> [Action item] In the following material, identify every line holding the string "Recommendations" and return it.

━━━━━━━━━━━━━━━━━━━━

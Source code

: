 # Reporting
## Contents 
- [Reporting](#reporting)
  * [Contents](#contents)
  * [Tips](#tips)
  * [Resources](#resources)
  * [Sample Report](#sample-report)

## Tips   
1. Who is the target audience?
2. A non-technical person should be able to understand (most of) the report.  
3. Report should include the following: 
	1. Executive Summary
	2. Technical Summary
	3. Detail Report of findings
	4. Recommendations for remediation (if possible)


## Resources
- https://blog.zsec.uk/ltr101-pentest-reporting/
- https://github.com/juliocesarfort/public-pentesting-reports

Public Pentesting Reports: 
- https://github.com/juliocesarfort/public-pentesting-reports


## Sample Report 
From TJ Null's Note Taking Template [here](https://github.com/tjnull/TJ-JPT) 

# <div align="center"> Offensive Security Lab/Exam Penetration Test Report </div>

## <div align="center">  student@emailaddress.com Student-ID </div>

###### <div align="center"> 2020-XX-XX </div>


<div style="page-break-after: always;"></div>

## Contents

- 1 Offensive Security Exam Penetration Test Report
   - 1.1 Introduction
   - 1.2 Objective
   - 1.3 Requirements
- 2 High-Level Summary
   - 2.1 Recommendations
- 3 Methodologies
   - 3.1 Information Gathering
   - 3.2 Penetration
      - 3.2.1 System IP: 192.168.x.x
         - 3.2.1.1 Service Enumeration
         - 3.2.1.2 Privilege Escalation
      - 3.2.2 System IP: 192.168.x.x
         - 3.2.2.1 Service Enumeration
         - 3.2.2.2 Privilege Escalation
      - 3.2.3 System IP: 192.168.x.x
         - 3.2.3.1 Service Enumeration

━━━━━━━━━━━━━━━━━━━━

> [Exercise solution]
	4. Recommendations for remediation (if possible)
   - 2.1 Recommendations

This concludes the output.